Все эти выражения, одно за другим, проносились у меня в голове, когда я входил в зал для дружины, и в самом деле: все они принадлежали к «дружине», свите одного этого слова, все они возникли благодаря одной и той же тенденции…
К концу моего пребывания в рабочем коллективе этой фабрики я наткнулся в «еврейском доме» на роман Георга Херрманна (автора «Еттхен Геберт») «Время умирает»[231]. Книга вышла в Еврейском книжном объединении, уже ее замысел был сильно затронут влиянием находившегося на подъеме нацизма. Не знаю, по какой причине в моем дневнике отсутствует подробный анализ всей книги; я выписал оттуда только одно предложение: «Жена Гумперта спешно покидает кладбищенскую часовню еще до начала панихиды по любовнице мужа, „а ее сопровождение (Gefolgschaft) не так поспешно, но все же быстро, делает то, что делает всякое сопровождение, — оно сопровождает ее“[232]». Тогда я принял все это за чистую иронию, за ту еврейскую иронию, которая была столь ненавистна нацизму, ибо она разоблачает лицемерную игру на чувствах; тогда я подумал: он протыкает это разбухшее слово насквозь, и оно жалко сморщивается.

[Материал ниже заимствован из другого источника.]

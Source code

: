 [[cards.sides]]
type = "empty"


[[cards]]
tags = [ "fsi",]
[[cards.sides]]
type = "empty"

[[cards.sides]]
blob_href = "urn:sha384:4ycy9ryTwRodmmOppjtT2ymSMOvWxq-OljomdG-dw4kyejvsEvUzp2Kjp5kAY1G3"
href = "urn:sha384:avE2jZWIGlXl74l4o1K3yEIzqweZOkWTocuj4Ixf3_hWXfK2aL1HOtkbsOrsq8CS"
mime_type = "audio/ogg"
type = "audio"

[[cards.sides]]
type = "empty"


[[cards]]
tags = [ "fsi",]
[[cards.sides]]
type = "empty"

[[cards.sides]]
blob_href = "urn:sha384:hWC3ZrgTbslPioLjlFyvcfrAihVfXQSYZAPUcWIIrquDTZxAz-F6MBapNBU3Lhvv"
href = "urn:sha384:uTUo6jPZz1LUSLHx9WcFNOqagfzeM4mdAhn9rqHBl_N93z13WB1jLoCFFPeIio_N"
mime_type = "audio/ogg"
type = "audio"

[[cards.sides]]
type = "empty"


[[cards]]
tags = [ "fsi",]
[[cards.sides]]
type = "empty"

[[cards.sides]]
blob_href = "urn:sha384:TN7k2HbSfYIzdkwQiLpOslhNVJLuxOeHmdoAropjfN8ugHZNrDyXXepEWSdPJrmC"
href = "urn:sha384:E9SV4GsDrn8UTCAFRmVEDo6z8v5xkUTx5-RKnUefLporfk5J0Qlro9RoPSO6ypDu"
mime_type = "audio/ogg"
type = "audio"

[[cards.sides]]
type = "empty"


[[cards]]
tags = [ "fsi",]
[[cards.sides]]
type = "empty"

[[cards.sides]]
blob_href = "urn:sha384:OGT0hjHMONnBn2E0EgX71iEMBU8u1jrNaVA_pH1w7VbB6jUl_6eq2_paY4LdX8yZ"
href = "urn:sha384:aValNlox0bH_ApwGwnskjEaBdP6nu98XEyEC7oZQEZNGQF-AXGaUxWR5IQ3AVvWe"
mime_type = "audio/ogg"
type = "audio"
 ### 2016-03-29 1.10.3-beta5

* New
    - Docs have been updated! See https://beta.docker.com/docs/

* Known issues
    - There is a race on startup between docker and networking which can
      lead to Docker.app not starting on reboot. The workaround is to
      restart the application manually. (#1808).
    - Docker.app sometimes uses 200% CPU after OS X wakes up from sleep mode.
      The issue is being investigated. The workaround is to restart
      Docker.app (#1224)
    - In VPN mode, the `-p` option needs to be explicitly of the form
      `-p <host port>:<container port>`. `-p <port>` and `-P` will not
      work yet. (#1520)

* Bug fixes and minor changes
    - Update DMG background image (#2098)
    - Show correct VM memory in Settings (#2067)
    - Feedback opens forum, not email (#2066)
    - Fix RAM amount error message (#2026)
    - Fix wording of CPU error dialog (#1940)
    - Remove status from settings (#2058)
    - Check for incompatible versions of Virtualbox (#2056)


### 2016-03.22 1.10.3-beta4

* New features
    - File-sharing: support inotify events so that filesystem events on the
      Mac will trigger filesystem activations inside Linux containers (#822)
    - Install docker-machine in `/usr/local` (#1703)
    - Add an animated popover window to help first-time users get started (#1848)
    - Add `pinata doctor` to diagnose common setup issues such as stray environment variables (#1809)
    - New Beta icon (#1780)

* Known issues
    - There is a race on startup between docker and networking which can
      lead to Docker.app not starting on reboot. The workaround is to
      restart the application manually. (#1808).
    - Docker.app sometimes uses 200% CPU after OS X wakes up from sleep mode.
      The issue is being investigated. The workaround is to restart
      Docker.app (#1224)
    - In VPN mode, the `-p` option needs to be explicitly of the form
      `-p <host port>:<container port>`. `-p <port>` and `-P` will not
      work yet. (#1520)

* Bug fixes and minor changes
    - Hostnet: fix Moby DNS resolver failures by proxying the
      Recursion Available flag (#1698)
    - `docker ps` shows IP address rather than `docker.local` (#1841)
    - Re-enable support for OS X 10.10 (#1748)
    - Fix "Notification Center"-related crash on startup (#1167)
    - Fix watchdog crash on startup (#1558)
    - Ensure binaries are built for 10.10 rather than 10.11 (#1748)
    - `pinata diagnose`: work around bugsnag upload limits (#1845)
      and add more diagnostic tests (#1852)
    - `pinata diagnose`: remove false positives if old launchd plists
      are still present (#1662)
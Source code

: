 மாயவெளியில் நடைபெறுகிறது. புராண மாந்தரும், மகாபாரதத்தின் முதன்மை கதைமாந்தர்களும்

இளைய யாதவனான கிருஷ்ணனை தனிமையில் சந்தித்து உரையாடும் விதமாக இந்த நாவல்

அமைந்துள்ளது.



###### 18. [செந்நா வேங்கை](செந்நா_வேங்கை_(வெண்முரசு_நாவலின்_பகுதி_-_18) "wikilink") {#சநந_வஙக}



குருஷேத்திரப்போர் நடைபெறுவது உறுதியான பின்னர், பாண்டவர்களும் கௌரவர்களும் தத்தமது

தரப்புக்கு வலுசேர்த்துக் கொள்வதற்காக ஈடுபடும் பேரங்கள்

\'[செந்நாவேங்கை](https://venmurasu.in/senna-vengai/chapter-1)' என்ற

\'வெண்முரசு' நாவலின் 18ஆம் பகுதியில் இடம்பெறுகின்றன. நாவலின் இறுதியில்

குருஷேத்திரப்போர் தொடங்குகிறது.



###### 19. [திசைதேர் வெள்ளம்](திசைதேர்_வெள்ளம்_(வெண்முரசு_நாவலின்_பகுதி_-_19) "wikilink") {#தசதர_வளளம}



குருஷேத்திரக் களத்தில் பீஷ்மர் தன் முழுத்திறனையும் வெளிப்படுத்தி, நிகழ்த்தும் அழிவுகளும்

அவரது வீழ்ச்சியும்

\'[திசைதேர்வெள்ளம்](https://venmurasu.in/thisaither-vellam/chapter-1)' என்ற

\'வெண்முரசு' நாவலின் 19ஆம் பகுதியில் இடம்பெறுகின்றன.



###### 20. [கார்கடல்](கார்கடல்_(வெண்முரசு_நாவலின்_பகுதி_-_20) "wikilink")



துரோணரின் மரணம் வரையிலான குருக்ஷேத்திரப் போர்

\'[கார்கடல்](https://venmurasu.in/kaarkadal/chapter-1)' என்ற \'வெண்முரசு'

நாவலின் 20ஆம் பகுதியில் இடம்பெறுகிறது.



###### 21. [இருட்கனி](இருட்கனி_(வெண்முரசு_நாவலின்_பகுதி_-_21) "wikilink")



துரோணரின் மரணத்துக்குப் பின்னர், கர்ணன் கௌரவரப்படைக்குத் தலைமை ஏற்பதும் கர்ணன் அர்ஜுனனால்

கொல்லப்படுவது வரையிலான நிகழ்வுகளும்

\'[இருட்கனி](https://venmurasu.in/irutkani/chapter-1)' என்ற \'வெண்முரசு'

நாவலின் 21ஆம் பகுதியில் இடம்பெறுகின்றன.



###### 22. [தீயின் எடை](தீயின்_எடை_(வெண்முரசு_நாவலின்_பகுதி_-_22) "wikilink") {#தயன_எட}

Сегодня этот пассаж предстает передо мной в ином свете, мне кажется, что он пропитан не столько иронией, сколько глубокой горечью. Ведь в чем состояла конечная цель, с чем был связан успех всех этих надутых сентиментальностей? Чувство не было здесь самоцелью, оно выполняло роль средства, промежуточного этапа. Чувство должно было вытеснить мысль, а затем уступить место состоянию оглушенного отупения, безволия и бесчувственности, — откуда иначе взялась бы необходимая масса палачей и мастеров пыточных камер?
Что делают члены совершенной дружины, свиты, сопровождения? Они не думают, они уже больше не чувствуют — они сопровождают.
XXXIV
Один-единственный слог
Свидетелем нацистских шествий — не на газетных фотографиях, не в радиопередаче, а въяве, — я стал только в последний год существования Третьего рейха. Ведь даже когда я еще не носил еврейской звезды — а со временем это стало обязательным, — я, заметив приближавшуюся колонну, спешил свернуть в безопасную боковую улицу; ведь иначе мне пришлось бы приветствовать ненавистное знамя. В последний год нас сунули в один из «еврейских домов» на Цойгхауспляц, а там — из коридора и кухни — открывался вид на мост Каролабрюкке. Всякий раз, как на противоположном берегу, на празднично убранной набережной происходило очередное торжественное собрание — например, с речью Мучманна или даже с выступлением «фюрера Франконии» Штрайхера, — через мост шествовали с песнями под своими знаменами колонны SA и SS, HJ и BDM. Каждый раз это зрелище производило на меня сильное впечатление, и каждый раз я с отчаянием спрашивал себя, какое же впечатление производит оно на других, не столь критически настроенных людей?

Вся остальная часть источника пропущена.